Please repeat the records beneath this task exactly as they appear, but skip the images.

** Records for the exercise follows **

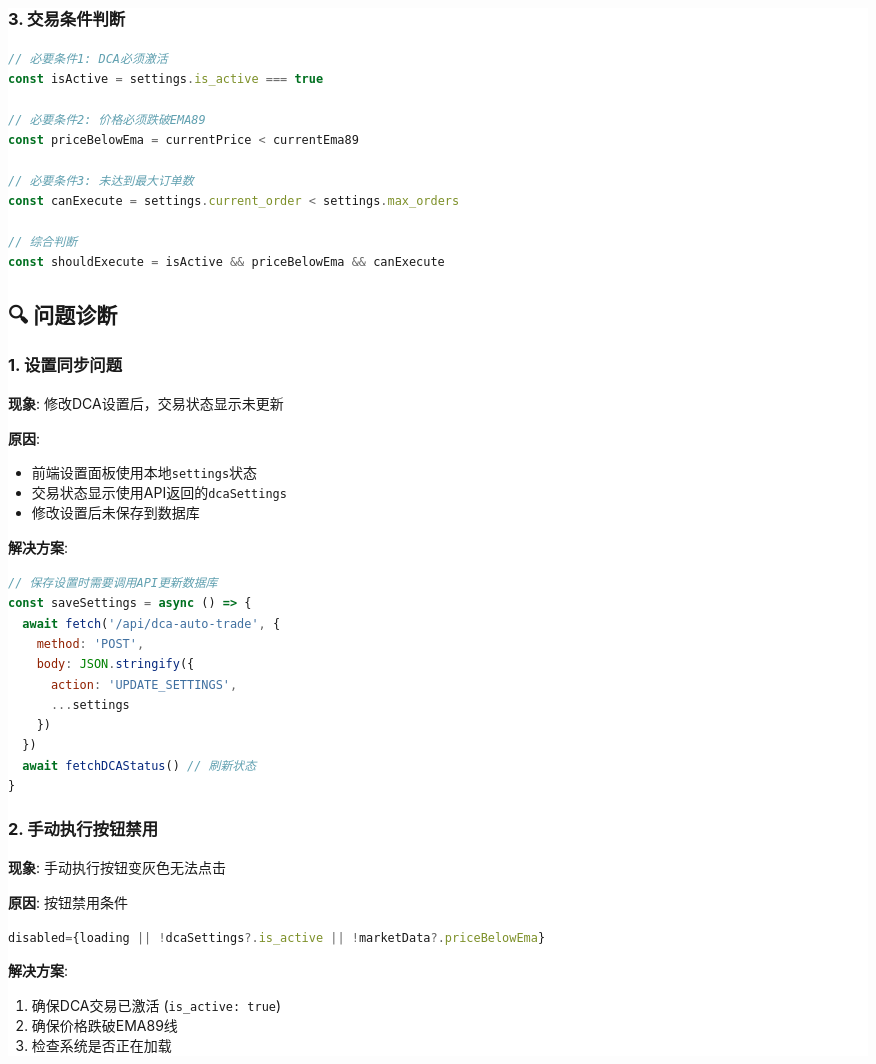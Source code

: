 ### 3. 交易条件判断
```javascript
// 必要条件1: DCA必须激活
const isActive = settings.is_active === true

// 必要条件2: 价格必须跌破EMA89
const priceBelowEma = currentPrice < currentEma89

// 必要条件3: 未达到最大订单数
const canExecute = settings.current_order < settings.max_orders

// 综合判断
const shouldExecute = isActive && priceBelowEma && canExecute
```

## 🔍 问题诊断

### 1. 设置同步问题
**现象**: 修改DCA设置后，交易状态显示未更新

**原因**: 
- 前端设置面板使用本地`settings`状态
- 交易状态显示使用API返回的`dcaSettings`
- 修改设置后未保存到数据库

**解决方案**:
```javascript
// 保存设置时需要调用API更新数据库
const saveSettings = async () => {
  await fetch('/api/dca-auto-trade', {
    method: 'POST',
    body: JSON.stringify({
      action: 'UPDATE_SETTINGS',
      ...settings
    })
  })
  await fetchDCAStatus() // 刷新状态
}
```

### 2. 手动执行按钮禁用
**现象**: 手动执行按钮变灰色无法点击

**原因**: 按钮禁用条件
```javascript
disabled={loading || !dcaSettings?.is_active || !marketData?.priceBelowEma}
```

**解决方案**:
1. 确保DCA交易已激活 (`is_active: true`)
2. 确保价格跌破EMA89线
3. 检查系统是否正在加载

** End of Records for the exercise **

The answer ::
Source code

: ### 3. 交易条件判断
```javascript
// 必要条件1: DCA必须激活
const isActive = settings.is_active === true

// 必要条件2: 价格必须跌破EMA89
const priceBelowEma = currentPrice < currentEma89

// 必要条件3: 未达到最大订单数
const canExecute = settings.current_order < settings.max_orders

// 综合判断
const shouldExecute = isActive && priceBelowEma && canExecute
```

## 🔍 问题诊断

### 1. 设置同步问题
**现象**: 修改DCA设置后，交易状态显示未更新

**原因**: 
- 前端设置面板使用本地`settings`状态
- 交易状态显示使用API返回的`dcaSettings`
- 修改设置后未保存到数据库

**解决方案**:
```javascript
// 保存设置时需要调用API更新数据库
const saveSettings = async () => {
  await fetch('/api/dca-auto-trade', {
    method: 'POST',
    body: JSON.stringify({
      action: 'UPDATE_SETTINGS',
      ...settings
    })
  })
  await fetchDCAStatus() // 刷新状态
}
```

### 2. 手动执行按钮禁用
**现象**: 手动执行按钮变灰色无法点击

**原因**: 按钮禁用条件
```javascript
disabled={loading || !dcaSettings?.is_active || !marketData?.priceBelowEma}
```

**解决方案**:
1. 确保DCA交易已激活 (`is_active: true`)
2. 确保价格跌破EMA89线
3. 检查系统是否正在加载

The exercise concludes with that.